Member of Colombo Municipal Council
- In office 2006–2009

Personal details
- Party: Democratic National Front
- Other political affiliations: United People's Freedom Alliance
- Occupation: Accountant
- Ethnicity: Sri Lankan Tamil

= N. Kumaraguruparan =

Sri Lankan politician

Nalliah Kumaraguruparan (நல்லையா குமரகுருபரன்; නල්ලය්යා කුමරගුරුපරන්) is a Sri Lankan Tamil accountant, politician and former provincial councillor. He is leader of the Democratic National Front.

==Career==
Kumaraguruparan was one of the All Ceylon Tamil Congress's (ACTC) candidates in Jaffna District at the 1989 parliamentary election but the ACTC failed to win any seats in Parliament. He contested the 1994 parliamentary election as part of an independent group in Colombo District but the group failed to win any seats in Parliament.

Kumaraguruparan was elected general-secretary of the ACTC in January 2000. He was later senior deputy president of the party.

Kumaraguruparan joined the Western People's Front (WPF) in May 2004. He contested the 2004 provincial election as one of the WPF's candidates in Colombo District but failed to get elected after coming third amongst the WPF candidates.
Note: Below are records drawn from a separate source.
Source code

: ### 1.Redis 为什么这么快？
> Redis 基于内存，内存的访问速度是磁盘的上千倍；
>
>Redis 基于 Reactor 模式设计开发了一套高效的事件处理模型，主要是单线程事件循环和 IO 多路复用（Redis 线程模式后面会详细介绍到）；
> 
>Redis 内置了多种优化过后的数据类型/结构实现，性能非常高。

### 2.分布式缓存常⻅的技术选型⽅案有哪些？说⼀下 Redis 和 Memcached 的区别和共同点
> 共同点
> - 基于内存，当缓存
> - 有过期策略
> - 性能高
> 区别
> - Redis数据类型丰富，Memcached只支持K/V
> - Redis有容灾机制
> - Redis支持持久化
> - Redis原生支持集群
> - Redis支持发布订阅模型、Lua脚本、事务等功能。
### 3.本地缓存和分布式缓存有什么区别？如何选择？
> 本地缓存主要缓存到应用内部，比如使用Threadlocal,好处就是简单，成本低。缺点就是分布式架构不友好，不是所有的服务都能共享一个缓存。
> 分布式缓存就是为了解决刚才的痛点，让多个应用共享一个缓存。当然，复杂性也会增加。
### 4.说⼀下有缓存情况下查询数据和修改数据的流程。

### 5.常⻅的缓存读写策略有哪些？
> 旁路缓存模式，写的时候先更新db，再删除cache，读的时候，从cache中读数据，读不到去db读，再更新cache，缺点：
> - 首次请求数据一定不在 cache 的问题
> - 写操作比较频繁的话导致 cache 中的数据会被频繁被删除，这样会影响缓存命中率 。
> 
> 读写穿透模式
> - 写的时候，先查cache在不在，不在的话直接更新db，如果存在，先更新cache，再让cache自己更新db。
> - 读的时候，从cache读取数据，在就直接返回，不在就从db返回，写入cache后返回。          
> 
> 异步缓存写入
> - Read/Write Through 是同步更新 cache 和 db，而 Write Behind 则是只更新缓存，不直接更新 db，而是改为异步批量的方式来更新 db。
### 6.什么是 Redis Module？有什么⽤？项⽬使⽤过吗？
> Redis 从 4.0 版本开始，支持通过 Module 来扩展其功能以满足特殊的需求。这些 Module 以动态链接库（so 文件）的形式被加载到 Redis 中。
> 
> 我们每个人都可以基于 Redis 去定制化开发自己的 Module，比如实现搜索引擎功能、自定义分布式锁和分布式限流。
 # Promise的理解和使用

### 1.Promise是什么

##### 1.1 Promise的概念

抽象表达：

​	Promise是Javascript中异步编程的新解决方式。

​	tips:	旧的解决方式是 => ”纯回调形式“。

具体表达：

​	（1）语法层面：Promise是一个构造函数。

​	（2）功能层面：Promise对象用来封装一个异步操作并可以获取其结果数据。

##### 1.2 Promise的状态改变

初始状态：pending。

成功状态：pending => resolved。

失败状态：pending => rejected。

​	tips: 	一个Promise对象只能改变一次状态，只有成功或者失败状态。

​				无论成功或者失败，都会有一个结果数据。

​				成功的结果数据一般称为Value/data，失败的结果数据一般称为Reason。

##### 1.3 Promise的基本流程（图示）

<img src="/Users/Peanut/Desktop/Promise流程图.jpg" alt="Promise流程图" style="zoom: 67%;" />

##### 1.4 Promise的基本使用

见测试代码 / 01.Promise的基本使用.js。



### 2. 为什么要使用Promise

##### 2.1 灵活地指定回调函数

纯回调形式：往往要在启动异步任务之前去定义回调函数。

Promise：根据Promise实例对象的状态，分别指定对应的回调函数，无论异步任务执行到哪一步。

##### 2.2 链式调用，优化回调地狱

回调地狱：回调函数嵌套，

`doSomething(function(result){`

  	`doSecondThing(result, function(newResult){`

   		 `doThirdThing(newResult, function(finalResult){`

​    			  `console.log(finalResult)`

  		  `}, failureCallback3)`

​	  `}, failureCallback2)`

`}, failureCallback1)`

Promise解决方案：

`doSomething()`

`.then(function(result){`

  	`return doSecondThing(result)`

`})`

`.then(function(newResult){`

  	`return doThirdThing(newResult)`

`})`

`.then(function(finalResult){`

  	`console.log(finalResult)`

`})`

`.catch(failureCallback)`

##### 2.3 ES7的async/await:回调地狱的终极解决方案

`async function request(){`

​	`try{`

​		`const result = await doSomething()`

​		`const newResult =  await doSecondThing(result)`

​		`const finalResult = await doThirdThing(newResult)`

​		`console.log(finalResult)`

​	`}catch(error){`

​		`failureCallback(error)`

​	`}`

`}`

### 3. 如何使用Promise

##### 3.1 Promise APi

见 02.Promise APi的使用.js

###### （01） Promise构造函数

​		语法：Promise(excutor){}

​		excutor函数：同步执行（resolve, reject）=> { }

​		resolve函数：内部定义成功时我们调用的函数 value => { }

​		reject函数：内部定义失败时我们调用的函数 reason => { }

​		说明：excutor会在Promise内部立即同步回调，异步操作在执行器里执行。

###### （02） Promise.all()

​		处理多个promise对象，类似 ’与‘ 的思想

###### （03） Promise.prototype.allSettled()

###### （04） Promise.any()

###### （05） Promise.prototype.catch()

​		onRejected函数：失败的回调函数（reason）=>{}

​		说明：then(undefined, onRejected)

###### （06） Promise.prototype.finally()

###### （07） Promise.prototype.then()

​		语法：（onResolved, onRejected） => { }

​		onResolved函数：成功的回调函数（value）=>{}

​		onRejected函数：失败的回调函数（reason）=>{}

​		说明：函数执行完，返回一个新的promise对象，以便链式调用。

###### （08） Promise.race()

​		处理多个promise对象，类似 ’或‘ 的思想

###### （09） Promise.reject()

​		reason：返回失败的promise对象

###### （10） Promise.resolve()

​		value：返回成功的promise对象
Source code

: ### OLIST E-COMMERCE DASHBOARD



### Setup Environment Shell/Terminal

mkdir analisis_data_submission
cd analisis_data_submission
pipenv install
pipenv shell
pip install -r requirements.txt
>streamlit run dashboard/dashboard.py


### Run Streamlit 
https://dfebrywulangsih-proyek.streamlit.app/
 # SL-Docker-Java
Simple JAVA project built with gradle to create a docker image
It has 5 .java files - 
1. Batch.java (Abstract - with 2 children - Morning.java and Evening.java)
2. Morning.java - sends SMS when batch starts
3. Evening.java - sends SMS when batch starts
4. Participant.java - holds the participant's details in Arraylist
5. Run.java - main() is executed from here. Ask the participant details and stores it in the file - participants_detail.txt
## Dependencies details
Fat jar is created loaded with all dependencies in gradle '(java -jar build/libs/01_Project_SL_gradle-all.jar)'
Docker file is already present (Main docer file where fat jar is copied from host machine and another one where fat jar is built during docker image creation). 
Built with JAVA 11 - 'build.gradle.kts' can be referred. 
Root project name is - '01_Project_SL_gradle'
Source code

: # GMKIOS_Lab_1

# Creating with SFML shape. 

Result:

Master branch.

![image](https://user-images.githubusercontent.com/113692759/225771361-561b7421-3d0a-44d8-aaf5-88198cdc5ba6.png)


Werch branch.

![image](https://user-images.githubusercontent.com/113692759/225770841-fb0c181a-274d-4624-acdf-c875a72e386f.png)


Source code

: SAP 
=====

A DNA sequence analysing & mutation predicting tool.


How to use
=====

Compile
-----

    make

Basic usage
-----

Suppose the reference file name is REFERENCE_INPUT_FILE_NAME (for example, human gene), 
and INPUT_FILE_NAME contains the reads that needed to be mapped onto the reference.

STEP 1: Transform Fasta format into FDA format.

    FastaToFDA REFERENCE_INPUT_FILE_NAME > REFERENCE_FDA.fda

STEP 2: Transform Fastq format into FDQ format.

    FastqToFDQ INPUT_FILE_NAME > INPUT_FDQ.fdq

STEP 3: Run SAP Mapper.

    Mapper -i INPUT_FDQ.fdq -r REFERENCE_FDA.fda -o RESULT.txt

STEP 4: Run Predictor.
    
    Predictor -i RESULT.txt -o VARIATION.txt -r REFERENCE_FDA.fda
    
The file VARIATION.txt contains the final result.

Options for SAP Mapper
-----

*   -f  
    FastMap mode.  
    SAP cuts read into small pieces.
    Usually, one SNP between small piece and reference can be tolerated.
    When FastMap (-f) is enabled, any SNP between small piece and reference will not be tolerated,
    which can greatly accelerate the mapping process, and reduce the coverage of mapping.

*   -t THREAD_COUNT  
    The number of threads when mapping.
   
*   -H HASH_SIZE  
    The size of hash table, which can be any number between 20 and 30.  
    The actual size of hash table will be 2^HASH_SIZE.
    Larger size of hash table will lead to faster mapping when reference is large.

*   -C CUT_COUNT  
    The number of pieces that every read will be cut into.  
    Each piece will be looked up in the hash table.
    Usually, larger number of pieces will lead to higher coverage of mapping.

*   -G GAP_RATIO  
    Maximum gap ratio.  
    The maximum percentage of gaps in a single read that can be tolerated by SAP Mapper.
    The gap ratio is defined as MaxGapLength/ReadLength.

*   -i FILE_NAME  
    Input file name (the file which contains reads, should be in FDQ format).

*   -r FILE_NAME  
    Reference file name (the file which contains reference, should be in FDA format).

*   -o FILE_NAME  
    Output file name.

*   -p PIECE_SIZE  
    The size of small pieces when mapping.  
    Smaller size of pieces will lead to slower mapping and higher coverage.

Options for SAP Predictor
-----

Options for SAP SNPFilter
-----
He contested the 2006 local government election as a WPF candidate and was elected to Colombo Municipal Council. Kumaraguruparan served as general-secretary of the WPF.

Kumaraguruparan contested the 2009 provincial council election as one of the United National Front's (UNF) candidates in Colombo District and was elected to the Western Provincial Council. He contested the 2010 parliamentary election as one of the UNF's candidates in Colombo District but failed to get elected after coming tenth amongst the UNF candidates. He contested the 2014 provincial election as one of the Democratic People's Front's (DPF) candidates in Colombo District but failed to get re-elected. Shortly afterwards Kumaraguruparan fell out with the DPF leadership and was expelled from the party.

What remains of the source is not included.